• [The problem]: Begin at the line below that has "Why should the" and stop after the line that has "Lumínica: Bloom y". Please restate only those lines, word for word.

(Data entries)
※ ※ ※

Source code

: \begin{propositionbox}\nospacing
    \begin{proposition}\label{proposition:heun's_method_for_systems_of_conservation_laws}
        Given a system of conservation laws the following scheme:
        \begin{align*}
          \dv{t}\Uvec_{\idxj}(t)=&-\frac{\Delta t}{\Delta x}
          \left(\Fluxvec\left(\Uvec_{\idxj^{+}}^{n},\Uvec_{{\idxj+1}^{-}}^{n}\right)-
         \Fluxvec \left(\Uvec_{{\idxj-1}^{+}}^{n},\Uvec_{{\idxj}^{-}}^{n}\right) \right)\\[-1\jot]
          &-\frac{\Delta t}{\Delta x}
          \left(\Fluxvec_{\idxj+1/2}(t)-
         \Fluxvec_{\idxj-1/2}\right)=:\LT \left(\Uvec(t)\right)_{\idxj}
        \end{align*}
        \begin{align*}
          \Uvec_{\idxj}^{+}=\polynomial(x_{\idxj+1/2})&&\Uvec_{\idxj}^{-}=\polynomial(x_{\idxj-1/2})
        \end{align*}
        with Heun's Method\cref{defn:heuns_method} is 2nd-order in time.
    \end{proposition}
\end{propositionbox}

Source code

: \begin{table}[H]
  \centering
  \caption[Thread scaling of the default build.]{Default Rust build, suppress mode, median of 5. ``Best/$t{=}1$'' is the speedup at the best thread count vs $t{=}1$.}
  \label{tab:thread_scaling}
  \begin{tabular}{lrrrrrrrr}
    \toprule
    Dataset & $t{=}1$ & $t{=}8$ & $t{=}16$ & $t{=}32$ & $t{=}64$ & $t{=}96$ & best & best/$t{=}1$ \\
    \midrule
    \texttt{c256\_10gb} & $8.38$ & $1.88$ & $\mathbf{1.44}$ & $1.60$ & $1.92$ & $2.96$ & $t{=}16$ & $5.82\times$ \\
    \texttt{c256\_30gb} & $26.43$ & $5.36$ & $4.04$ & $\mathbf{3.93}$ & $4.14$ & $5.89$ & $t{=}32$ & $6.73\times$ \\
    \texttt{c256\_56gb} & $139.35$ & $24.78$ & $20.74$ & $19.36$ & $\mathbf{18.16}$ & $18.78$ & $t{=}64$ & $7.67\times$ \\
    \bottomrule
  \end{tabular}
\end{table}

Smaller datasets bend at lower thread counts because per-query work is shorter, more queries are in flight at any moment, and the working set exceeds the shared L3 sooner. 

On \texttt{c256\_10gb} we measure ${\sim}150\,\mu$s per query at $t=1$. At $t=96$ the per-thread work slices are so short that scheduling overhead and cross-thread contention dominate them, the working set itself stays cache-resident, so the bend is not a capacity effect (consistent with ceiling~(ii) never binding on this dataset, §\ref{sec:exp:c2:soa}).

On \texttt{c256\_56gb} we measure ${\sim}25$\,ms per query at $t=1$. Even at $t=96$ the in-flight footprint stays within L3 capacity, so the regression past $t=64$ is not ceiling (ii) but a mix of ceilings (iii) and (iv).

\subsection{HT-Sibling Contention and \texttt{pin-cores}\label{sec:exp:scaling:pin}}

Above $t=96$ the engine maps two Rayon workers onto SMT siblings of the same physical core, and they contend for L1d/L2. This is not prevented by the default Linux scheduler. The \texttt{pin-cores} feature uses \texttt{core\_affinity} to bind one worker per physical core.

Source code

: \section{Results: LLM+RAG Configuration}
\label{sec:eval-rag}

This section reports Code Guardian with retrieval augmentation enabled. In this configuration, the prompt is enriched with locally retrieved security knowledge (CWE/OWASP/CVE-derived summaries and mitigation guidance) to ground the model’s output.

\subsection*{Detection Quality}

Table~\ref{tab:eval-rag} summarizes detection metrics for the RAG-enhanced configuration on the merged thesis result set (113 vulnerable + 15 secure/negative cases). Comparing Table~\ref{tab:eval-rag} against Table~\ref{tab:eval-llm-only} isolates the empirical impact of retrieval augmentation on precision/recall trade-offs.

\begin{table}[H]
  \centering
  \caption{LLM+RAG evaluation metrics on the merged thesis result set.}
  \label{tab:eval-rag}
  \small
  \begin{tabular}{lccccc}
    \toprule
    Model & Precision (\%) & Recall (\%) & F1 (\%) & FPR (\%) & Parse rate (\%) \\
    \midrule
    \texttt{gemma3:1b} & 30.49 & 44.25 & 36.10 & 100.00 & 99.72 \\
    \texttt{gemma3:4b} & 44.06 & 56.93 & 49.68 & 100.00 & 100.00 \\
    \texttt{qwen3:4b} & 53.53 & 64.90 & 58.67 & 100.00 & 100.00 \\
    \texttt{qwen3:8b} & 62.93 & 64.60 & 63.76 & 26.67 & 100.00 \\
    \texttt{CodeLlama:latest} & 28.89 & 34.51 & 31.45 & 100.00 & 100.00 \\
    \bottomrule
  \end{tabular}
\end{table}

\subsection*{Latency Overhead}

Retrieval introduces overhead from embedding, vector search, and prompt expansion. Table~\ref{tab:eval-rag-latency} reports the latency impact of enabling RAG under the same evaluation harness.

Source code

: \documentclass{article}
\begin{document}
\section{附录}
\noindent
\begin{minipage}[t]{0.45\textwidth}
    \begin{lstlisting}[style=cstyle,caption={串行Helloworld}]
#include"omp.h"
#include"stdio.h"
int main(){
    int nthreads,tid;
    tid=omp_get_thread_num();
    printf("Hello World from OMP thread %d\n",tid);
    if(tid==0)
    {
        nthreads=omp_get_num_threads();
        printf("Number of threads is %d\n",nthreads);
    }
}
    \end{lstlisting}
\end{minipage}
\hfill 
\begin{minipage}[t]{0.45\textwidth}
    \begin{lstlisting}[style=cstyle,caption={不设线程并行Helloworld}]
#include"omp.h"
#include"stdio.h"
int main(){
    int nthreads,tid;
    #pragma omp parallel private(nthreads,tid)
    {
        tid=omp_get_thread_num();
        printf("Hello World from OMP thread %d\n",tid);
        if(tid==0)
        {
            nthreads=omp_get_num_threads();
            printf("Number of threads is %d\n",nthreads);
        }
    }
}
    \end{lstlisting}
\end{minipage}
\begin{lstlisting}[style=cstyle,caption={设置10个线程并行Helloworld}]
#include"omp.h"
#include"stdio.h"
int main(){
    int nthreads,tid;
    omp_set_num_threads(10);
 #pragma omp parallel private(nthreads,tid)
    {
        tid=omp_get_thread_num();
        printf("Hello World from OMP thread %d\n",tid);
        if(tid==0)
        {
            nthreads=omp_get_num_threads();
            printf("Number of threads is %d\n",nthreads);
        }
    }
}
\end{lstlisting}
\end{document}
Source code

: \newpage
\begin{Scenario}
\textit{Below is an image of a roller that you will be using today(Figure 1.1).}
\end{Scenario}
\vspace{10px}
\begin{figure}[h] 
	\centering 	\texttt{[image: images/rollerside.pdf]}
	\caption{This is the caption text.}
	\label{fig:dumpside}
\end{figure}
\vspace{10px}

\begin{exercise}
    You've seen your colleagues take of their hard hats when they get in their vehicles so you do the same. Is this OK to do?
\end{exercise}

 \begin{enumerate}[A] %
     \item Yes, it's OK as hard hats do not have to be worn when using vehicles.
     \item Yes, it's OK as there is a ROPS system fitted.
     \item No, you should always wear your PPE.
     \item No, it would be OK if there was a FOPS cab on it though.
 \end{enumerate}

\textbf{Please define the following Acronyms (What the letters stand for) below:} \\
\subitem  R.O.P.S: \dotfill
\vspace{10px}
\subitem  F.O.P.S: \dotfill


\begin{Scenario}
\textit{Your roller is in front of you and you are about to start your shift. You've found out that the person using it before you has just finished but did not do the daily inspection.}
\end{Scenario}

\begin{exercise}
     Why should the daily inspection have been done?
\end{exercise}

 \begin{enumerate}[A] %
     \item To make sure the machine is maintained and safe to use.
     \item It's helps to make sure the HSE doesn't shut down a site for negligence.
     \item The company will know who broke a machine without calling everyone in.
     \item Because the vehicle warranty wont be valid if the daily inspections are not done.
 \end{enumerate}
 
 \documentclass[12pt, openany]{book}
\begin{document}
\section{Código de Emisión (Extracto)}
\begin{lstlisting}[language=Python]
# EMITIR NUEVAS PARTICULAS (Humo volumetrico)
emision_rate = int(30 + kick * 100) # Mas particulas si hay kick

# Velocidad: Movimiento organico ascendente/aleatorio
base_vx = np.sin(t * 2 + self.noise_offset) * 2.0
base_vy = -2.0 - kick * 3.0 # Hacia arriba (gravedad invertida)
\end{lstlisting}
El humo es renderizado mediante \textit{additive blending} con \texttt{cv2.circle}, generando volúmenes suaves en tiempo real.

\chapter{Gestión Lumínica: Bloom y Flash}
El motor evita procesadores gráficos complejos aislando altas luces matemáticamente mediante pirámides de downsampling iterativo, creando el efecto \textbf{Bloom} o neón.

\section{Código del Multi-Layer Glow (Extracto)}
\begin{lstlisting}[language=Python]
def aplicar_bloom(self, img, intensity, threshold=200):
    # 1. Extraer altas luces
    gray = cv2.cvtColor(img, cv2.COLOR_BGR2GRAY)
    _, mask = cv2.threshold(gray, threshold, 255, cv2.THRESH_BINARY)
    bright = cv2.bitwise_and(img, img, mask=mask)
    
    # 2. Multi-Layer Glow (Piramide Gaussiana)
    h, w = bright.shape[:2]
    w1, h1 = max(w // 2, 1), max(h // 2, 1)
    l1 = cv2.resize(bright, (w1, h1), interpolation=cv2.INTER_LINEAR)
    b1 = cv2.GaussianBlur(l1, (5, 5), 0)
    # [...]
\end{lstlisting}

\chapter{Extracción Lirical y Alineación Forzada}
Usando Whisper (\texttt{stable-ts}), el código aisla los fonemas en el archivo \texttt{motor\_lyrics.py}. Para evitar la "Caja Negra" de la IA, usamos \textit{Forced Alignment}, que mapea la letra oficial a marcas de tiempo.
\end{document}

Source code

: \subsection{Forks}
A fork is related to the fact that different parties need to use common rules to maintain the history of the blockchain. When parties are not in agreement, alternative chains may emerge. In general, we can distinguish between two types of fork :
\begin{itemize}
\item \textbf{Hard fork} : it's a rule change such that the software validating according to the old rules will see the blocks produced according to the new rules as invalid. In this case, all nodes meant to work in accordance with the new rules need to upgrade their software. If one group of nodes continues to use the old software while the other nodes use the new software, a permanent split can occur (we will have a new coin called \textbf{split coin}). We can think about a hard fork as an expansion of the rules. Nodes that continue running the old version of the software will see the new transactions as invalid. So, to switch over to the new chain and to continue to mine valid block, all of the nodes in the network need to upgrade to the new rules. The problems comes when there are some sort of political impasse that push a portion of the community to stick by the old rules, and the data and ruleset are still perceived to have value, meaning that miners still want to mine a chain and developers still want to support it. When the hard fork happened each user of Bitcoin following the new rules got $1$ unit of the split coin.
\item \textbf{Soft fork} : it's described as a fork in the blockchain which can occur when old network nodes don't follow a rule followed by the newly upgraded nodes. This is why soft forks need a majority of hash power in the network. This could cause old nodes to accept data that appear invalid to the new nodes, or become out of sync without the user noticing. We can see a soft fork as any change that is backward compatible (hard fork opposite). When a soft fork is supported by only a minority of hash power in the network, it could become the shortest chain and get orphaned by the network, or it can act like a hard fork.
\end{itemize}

※ ※ ※

• [Result]:
     Why should the daily inspection have been done?
\end{exercise}

 \begin{enumerate}[A] %
     \item To make sure the machine is maintained and safe to use.
     \item It's helps to make sure the HSE doesn't shut down a site for negligence.
     \item The company will know who broke a machine without calling everyone in.
     \item Because the vehicle warranty wont be valid if the daily inspections are not done.
 \end{enumerate}
 
 \documentclass[12pt, openany]{book}
\begin{document}
\section{Código de Emisión (Extracto)}
\begin{lstlisting}[language=Python]
# EMITIR NUEVAS PARTICULAS (Humo volumetrico)
emision_rate = int(30 + kick * 100) # Mas particulas si hay kick

# Velocidad: Movimiento organico ascendente/aleatorio
base_vx = np.sin(t * 2 + self.noise_offset) * 2.0
base_vy = -2.0 - kick * 3.0 # Hacia arriba (gravedad invertida)
\end{lstlisting}
El humo es renderizado mediante \textit{additive blending} con \texttt{cv2.circle}, generando volúmenes suaves en tiempo real.

\chapter{Gestión Lumínica: Bloom y Flash}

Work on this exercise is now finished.